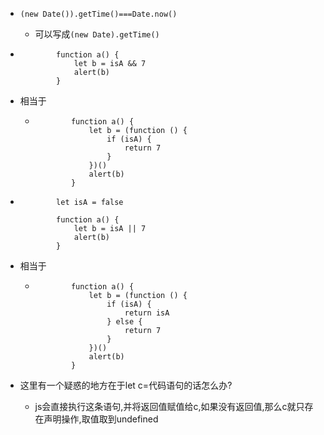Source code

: - `(new Date()).getTime()===Date.now()`
  - 可以写成`(new Date).getTime()`

- ```
          function a() {
              let b = isA && 7
              alert(b)
          }
  ```

- 相当于

  - ```
            function a() {
                let b = (function () {
                    if (isA) {
                        return 7
                    }
                })()
                alert(b)
            }
    ```





- ```
          let isA = false
  
          function a() {
              let b = isA || 7
              alert(b)
          }
  ```

- 相当于

  - ```
            function a() {
                let b = (function () {
                    if (isA) {
                        return isA
                    } else {
                        return 7
                    }
                })()
                alert(b)
            }
    ```

- 这里有一个疑惑的地方在于let c=代码语句的话怎么办?

  - js会直接执行这条语句,并将返回值赋值给c,如果没有返回值,那么c就只存在声明操作,取值取到undefined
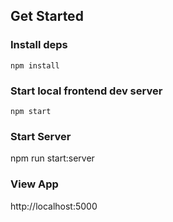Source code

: ## Get Started

### Install deps
 ```npm install```

### Start local frontend dev server
 ```npm start```

### Start Server
npm run start:server

### View App
http://localhost:5000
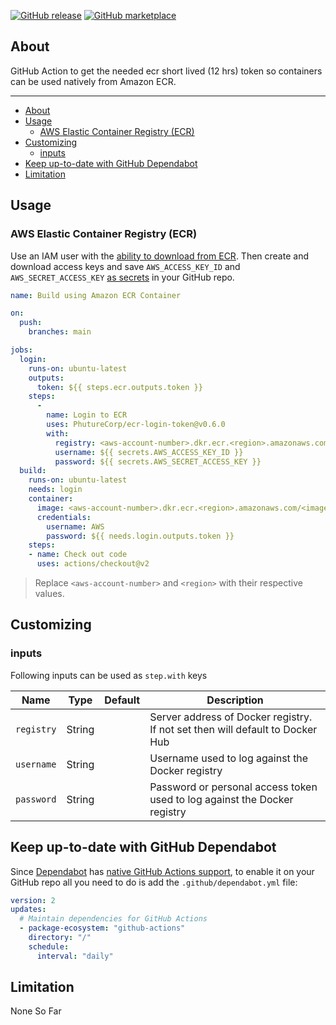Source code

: [![GitHub release](https://img.shields.io/github/release/PhutureCorp/ecr-login-token-action.svg?style=flat-square)](https://github.com/PhutureCorp/ecr-login-token-action/releases/latest)
[![GitHub marketplace](https://img.shields.io/badge/marketplace-PhutureCorp--ecr--login--token--action-blue?logo=github&style=flat-square)](https://github.com/marketplace/actions/ecr-login-token)

## About

GitHub Action to get the needed ecr short lived (12 hrs) token so containers can be used natively from Amazon ECR.

___

- [About](#about)
- [Usage](#usage)
  - [AWS Elastic Container Registry (ECR)](#aws-elastic-container-registry-ecr)
- [Customizing](#customizing)
  - [inputs](#inputs)
- [Keep up-to-date with GitHub Dependabot](#keep-up-to-date-with-github-dependabot)
- [Limitation](#limitation)

## Usage

### AWS Elastic Container Registry (ECR)

Use an IAM user with the [ability to download from ECR](https://docs.aws.amazon.com/AmazonECR/latest/userguide/ecr_managed_policies.html).
Then create and download access keys and save `AWS_ACCESS_KEY_ID` and `AWS_SECRET_ACCESS_KEY` [as secrets](https://docs.github.com/en/actions/configuring-and-managing-workflows/creating-and-storing-encrypted-secrets#creating-encrypted-secrets-for-a-repository)
in your GitHub repo.

```yaml
name: Build using Amazon ECR Container

on:
  push:
    branches: main

jobs:
  login:
    runs-on: ubuntu-latest
    outputs:
      token: ${{ steps.ecr.outputs.token }}
    steps:
      -
        name: Login to ECR
        uses: PhutureCorp/ecr-login-token@v0.6.0
        with:
          registry: <aws-account-number>.dkr.ecr.<region>.amazonaws.com
          username: ${{ secrets.AWS_ACCESS_KEY_ID }}
          password: ${{ secrets.AWS_SECRET_ACCESS_KEY }}
  build:
    runs-on: ubuntu-latest
    needs: login
    container:
      image: <aws-account-number>.dkr.ecr.<region>.amazonaws.com/<image>:<version>
      credentials:
        username: AWS
        password: ${{ needs.login.outputs.token }}
    steps:
    - name: Check out code
      uses: actions/checkout@v2
```


> Replace `<aws-account-number>` and `<region>` with their respective values.


## Customizing

### inputs

Following inputs can be used as `step.with` keys

| Name             | Type    | Default                     | Description                        |
|------------------|---------|-----------------------------|------------------------------------|
| `registry`       | String  |                             | Server address of Docker registry. If not set then will default to Docker Hub |
| `username`       | String  |                             | Username used to log against the Docker registry |
| `password`       | String  |                             | Password or personal access token used to log against the Docker registry |

## Keep up-to-date with GitHub Dependabot

Since [Dependabot](https://docs.github.com/en/github/administering-a-repository/keeping-your-actions-up-to-date-with-github-dependabot)
has [native GitHub Actions support](https://docs.github.com/en/github/administering-a-repository/configuration-options-for-dependency-updates#package-ecosystem),
to enable it on your GitHub repo all you need to do is add the `.github/dependabot.yml` file:

```yaml
version: 2
updates:
  # Maintain dependencies for GitHub Actions
  - package-ecosystem: "github-actions"
    directory: "/"
    schedule:
      interval: "daily"
```

## Limitation

None So Far

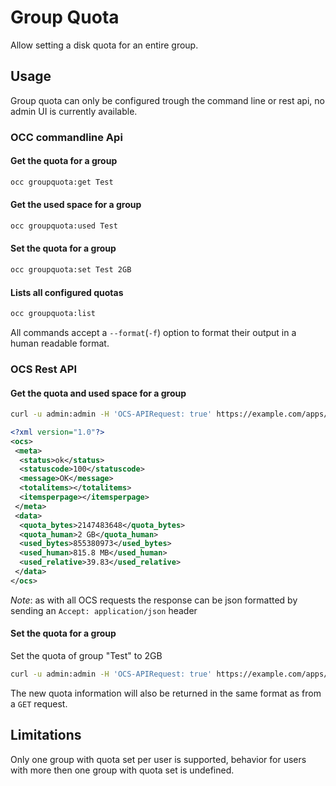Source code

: # Group Quota

Allow setting a disk quota for an entire group.

## Usage

Group quota can only be configured trough the command line or rest api, no admin UI is currently available.

### OCC commandline Api

#### Get the quota for a group

```bash
occ groupquota:get Test
```

#### Get the used space for a group

```bash
occ groupquota:used Test
```

#### Set the quota for a group

```bash
occ groupquota:set Test 2GB
```

#### Lists all configured quotas

```bash
occ groupquota:list
```

All commands accept a `--format`(`-f`) option to format their output in a human readable format.

### OCS Rest API

#### Get the quota and used space for a group

```bash
curl -u admin:admin -H 'OCS-APIRequest: true' https://example.com/apps/groupquota/quota/Test'
```

```xml
<?xml version="1.0"?>
<ocs>
 <meta>
  <status>ok</status>
  <statuscode>100</statuscode>
  <message>OK</message>
  <totalitems></totalitems>
  <itemsperpage></itemsperpage>
 </meta>
 <data>
  <quota_bytes>2147483648</quota_bytes>
  <quota_human>2 GB</quota_human>
  <used_bytes>855380973</used_bytes>
  <used_human>815.8 MB</used_human>
  <used_relative>39.83</used_relative>
 </data>
</ocs>
```

*Note*: as with all OCS requests the response can be json formatted by sending an `Accept: application/json` header

#### Set the quota for a group

Set the quota of group "Test" to 2GB

```bash
curl -u admin:admin -H 'OCS-APIRequest: true' https://example.com/apps/groupquota/quota/Test -X POST -d 'quota=2GB'
```

The new quota information will also be returned in the same format as from a `GET` request.

## Limitations

Only one group with quota set per user is supported, behavior for users with more then one group with quota set is undefined.
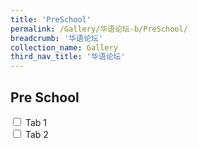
 ```yaml
---
title: 'PreSchool'
permalink: /Gallery/华语论坛-b/PreSchool/
breadcrumb: '华语论坛'
collection_name: Gallery
third_nav_title: '华语论坛'
---
```

## Pre School

<html>
<head>
<style>
.tab-content {
  overflow: hidden;
  display: none;
}
.atab input:checked ~ .tab-content {
  display: block;
}
.tab label {
  display: block;
  background: #2d5faf;
  color: #fff;
  font-weight: bold;
  padding: 10px;
  cursor: pointer;
}
.tab label::after {
  content: "\25b6";
  position: absolute;
  right: 10px;
  top: 10px;
  display: block;
  transition: all 0.4s;
}
</style>
</head>
<body>
  
<div class="atab">
      <input id="tab-1" type="checkbox" name="tab">
      <label for="tab-1">Tab 1</label>
      <div class="tab-content">
        <p>
         this is tab a.
        </p>
      </div>
</div>

<div class="atab">
      <input id="tab-2" type="checkbox" name="tab">
      <label for="tab-2">Tab 2</label>
      <div class="tab-content">
        <p>
         this is tab b.
        </p>
      </div>
</div>
  
</body>
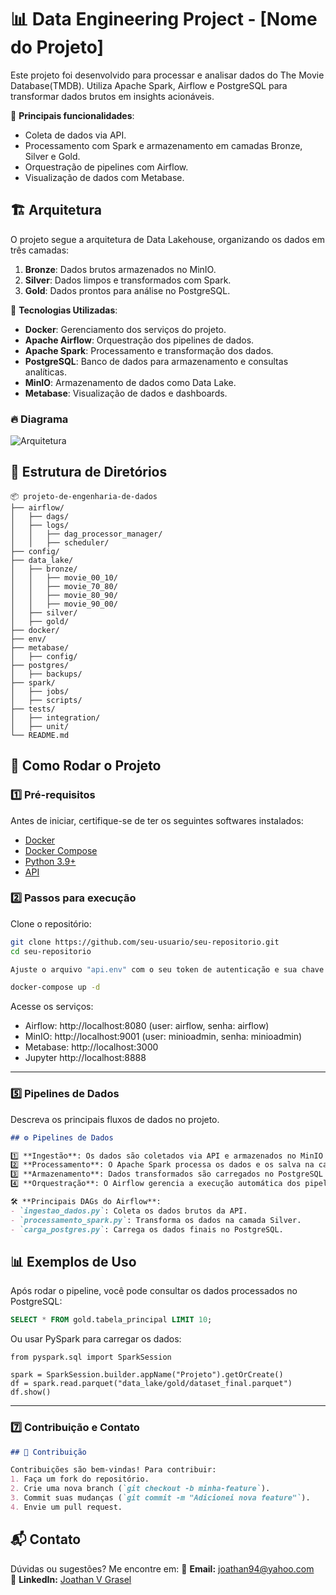 # 📊 Data Engineering Project - [Nome do Projeto]

Este projeto foi desenvolvido para processar e analisar dados do The Movie Database(TMDB). Utiliza Apache Spark, Airflow e PostgreSQL para transformar dados brutos em insights acionáveis.

📌 **Principais funcionalidades**:
- Coleta de dados via API.
- Processamento com Spark e armazenamento em camadas Bronze, Silver e Gold.
- Orquestração de pipelines com Airflow.
- Visualização de dados com Metabase.

## 🏗️ Arquitetura

O projeto segue a arquitetura de Data Lakehouse, organizando os dados em três camadas:

1. **Bronze**: Dados brutos armazenados no MinIO.
2. **Silver**: Dados limpos e transformados com Spark.
3. **Gold**: Dados prontos para análise no PostgreSQL.

🚀 **Tecnologias Utilizadas**:
- **Docker**: Gerenciamento dos serviços do projeto.
- **Apache Airflow**: Orquestração dos pipelines de dados.
- **Apache Spark**: Processamento e transformação dos dados.
- **PostgreSQL**: Banco de dados para armazenamento e consultas analíticas.
- **MinIO**: Armazenamento de dados como Data Lake.
- **Metabase**: Visualização de dados e dashboards.

### 🔥 **Diagrama**
![Arquitetura](docs/arquitetura.png)  <!-- Adicione uma imagem da arquitetura, se possível -->
## 📂 Estrutura de Diretórios

```
📦 projeto-de-engenharia-de-dados
├── airflow/
│   ├── dags/
│   ├── logs/
│   │   ├── dag_processor_manager/
│   │   ├── scheduler/
├── config/
├── data_lake/
│   ├── bronze/
│   │   ├── movie_00_10/
│   │   ├── movie_70_80/
│   │   ├── movie_80_90/
│   │   ├── movie_90_00/
│   ├── silver/
│   ├── gold/
├── docker/
├── env/
├── metabase/
│   ├── config/
├── postgres/
│   ├── backups/
├── spark/
│   ├── jobs/
│   ├── scripts/
├── tests/
│   ├── integration/
│   ├── unit/
└── README.md
```

## 🚀 Como Rodar o Projeto

### 1️⃣ **Pré-requisitos**
Antes de iniciar, certifique-se de ter os seguintes softwares instalados:
- [Docker](https://www.docker.com/)
- [Docker Compose](https://docs.docker.com/compose/)
- [Python 3.9+](https://www.python.org/)
- [API](https://www.themoviedb.org/settings/api)

### 2️⃣ **Passos para execução**

Clone o repositório:
```bash
git clone https://github.com/seu-usuario/seu-repositorio.git
cd seu-repositorio

Ajuste o arquivo "api.env" com o seu token de autenticação e sua chave de acesso. 

docker-compose up -d
```

Acesse os serviços:

- Airflow: http://localhost:8080 (user: airflow, senha: airflow)
- MinIO: http://localhost:9001 (user: minioadmin, senha: minioadmin)
- Metabase: http://localhost:3000
- Jupyter http://localhost:8888


---

### **5️⃣ Pipelines de Dados**
Descreva os principais fluxos de dados no projeto.  

```md
## ⚙️ Pipelines de Dados

1️⃣ **Ingestão**: Os dados são coletados via API e armazenados no MinIO (camada Bronze).  
2️⃣ **Processamento**: O Apache Spark processa os dados e os salva na camada Silver.  
3️⃣ **Armazenamento**: Dados transformados são carregados no PostgreSQL (camada Gold).  
4️⃣ **Orquestração**: O Airflow gerencia a execução automática dos pipelines.  

🛠 **Principais DAGs do Airflow**:
- `ingestao_dados.py`: Coleta os dados brutos da API.
- `processamento_spark.py`: Transforma os dados na camada Silver.
- `carga_postgres.py`: Carrega os dados finais no PostgreSQL.
```

## 📊 Exemplos de Uso

Após rodar o pipeline, você pode consultar os dados processados no PostgreSQL:

```sql
SELECT * FROM gold.tabela_principal LIMIT 10;
```
Ou usar PySpark para carregar os dados:
```
from pyspark.sql import SparkSession

spark = SparkSession.builder.appName("Projeto").getOrCreate()
df = spark.read.parquet("data_lake/gold/dataset_final.parquet")
df.show()
```

---

### **7️⃣ Contribuição e Contato** 

```md
## 🤝 Contribuição

Contribuições são bem-vindas! Para contribuir:
1. Faça um fork do repositório.
2. Crie uma nova branch (`git checkout -b minha-feature`).
3. Commit suas mudanças (`git commit -m "Adicionei nova feature"`).
4. Envie um pull request.
```
## 📬 Contato
Dúvidas ou sugestões? Me encontre em:
📧 **Email:** joathan94@yahoo.com   
📘 **LinkedIn:** [Joathan V Grasel](https://www.linkedin.com/in/jgrasel/)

### BRIEF
What do the lines above say from the one containing "### 1️⃣ **Pré-requisitos**" down to the one containing "### 2️⃣ **Passos para execução**"? Return them exactly, both end lines included, and only them.

### ANSWER SECTION
### 1️⃣ **Pré-requisitos**
Antes de iniciar, certifique-se de ter os seguintes softwares instalados:
- [Docker](https://www.docker.com/)
- [Docker Compose](https://docs.docker.com/compose/)
- [Python 3.9+](https://www.python.org/)
- [API](https://www.themoviedb.org/settings/api)

### 2️⃣ **Passos para execução**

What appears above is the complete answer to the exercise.